ONTAP Hardware

FAS2552 Aggregate Layout for Root volume

GavinW
5,797 Views

Afternoon all

 

My Co is currently looking at getting a couple of new FAS2552 filers to support some small Oracle database servers for a new project. 

We need atleast 4TB useable, anything over and above that is a bonus 🙂 

 

Current suggestion from Vendor is FAS2552 HA with 20x 600GB SAS and 4x 200GB SSD.

 

What I'm not sure of is how best to carve those disks up.

 

We'd probably want to go Active/Passive so that we can maximse the available storage and performance, and simplify the presentation. 

So allowing 3 disks for the passive controller (RAID-4 + Spare or RAID-DP?) root vol, that gives 17 available disks for the active controller. 

 

Am I right in thinking that for these smaller filers, it's acceptable to stick the root vol in the same aggr as the data volumes? 

So we could therefore use all of those 17 disks in a RAID-DP aggregate with a single/two? spare(s)? 

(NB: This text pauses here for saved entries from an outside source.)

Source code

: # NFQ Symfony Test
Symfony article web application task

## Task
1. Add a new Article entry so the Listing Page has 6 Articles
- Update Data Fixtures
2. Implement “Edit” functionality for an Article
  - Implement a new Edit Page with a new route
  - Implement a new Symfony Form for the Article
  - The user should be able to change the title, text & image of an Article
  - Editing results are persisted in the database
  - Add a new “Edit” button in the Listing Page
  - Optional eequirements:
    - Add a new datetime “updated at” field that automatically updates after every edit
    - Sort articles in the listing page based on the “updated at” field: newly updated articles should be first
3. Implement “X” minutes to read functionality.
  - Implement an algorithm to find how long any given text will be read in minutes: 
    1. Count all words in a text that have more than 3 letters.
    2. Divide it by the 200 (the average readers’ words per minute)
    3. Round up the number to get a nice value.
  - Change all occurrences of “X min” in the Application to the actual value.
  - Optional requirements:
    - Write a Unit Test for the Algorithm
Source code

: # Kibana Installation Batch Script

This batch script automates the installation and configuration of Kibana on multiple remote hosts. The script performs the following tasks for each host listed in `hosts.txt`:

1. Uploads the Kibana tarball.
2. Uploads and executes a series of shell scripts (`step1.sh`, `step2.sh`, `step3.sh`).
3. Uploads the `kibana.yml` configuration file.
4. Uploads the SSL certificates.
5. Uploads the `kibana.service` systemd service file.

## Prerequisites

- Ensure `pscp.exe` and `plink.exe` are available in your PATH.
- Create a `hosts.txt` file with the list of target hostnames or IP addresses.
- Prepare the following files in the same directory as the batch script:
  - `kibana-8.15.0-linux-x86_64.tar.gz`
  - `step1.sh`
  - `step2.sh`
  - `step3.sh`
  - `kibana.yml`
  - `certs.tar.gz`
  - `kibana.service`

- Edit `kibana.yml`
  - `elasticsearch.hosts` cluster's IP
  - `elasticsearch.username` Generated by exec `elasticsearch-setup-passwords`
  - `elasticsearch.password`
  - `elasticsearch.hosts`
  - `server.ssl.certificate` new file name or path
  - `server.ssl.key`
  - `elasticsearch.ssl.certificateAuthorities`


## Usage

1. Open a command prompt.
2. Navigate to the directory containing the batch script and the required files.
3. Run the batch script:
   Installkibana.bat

Using the NetApp space calc, that suggests the useable space with a RG of 15 will be just over 6TB with 0% Vol Snap res...

 

Or if we need a seperate 2 disk root vol aggregate, 15 disks in RAID-DP with a RG of 13 will be just over 5.1TB usable... 

 

I'm going to ratify the above with Vendor next week, but thought it would be useful to get some views from others 🙂 

 

Cheers

Gavin 

 

4 REPLIES 4

paulstringfellow
5,768 Views

Hi Gavin

 

firstly this depends on whether you are using 7-mode of clustered onTap with your deployment - if you are using clustered, it is possible to do a true active passive, which is all drives on the active controller.

 

However if we assume 7 mode, which is the most likely version based on what you've said, i'd agree with what you have said, if you are trying to maximise performance and capacity from the disks then all the disks on one controller (with the exception of the three as you have suggested to allow the "passive" node to boot) is certainly an acceptable setup when the controllers have limited spindels available.

 

obvioulsy this can depend on work load that you are expecting to push through the single controllers, but we'll assume that that is OK.

 

as for your other questions

 

Am I right in thinking that for these smaller filers, it's acceptable to stick the root vol in the same aggr as the data volumes? - yes it is...technical in 7 mode nothing wrong with doing that - the reasons you don't are really around recovery, if you where to loose the aggreagte containing the root vol, the smaller the aggr the quicker recovery, outside of that no reason not to.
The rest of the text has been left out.